4

For my use case, I need to use the model.forward() instead of the model.generate() method i.e instead of the below code

outs = model.model.generate(input_ids=batch['source_ids'],
                                 attention_mask=batch['source_mask'],
                                 output_scores=True,
                                 max_length=model.model_arguments.max_output_seq_length)

preds_cleaned = [model.tokenizer.decode(ids, skip_special_tokens=True, clean_up_tokenization_spaces=True) for ids in outs]

I need to use

model_outputs = model.model(
            input_ids=batch["source_ids"],
            attention_mask=batch["source_mask"],
            labels=lm_labels.to(device),
            decoder_attention_mask=batch['target_mask']
        )
logits = model_outputs.logits
softmax_logits = m(logits)
max_logits = torch.max(softmax_logits, dim=2)

    

decoding these logits gives unprocessed text that has many issues like repetition of words at the end etc. What do I need to do to get the same result as model.generate() ?

NRJ_Varshney
  • 137
  • 9

1 Answers1

11

The two methods do something completely different.

Calling the model (which means the forward method) uses the labels for teacher forcing. This means inputs to the decoder are the labels shifted by one (see documentation).
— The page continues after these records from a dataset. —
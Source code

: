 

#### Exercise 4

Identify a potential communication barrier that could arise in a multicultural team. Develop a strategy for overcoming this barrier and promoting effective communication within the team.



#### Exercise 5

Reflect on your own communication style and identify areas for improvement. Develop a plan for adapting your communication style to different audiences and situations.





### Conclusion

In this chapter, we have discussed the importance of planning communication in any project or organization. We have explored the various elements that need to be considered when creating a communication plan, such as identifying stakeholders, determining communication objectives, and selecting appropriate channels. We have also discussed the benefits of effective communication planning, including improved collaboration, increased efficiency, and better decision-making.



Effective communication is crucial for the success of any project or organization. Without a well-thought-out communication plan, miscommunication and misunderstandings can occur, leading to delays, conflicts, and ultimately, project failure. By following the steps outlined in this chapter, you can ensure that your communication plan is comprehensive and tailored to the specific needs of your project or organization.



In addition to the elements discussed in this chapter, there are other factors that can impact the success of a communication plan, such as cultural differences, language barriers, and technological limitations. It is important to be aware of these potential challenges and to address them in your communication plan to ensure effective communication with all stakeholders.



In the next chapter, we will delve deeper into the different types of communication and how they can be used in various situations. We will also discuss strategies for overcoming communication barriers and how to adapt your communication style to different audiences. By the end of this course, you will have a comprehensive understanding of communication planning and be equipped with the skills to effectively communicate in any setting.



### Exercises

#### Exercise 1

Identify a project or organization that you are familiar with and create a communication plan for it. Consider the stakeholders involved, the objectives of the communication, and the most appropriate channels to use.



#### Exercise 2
With teacher forcing, the decoder always gets the ground-truth token in the next step, no matter what the prediction was. Teacher forcing is used from model training, all steps are fully differentiable.

When you call the generate method, the model is used in the autoregressive fashion. Any token it generates is put as the input in the next step. However, selecting the token is a "hard" decision, and the gradient cannot be propagated through this decision. The generate method cannot be used for training. The output is coherent because the decoder reacts to what was previously generated.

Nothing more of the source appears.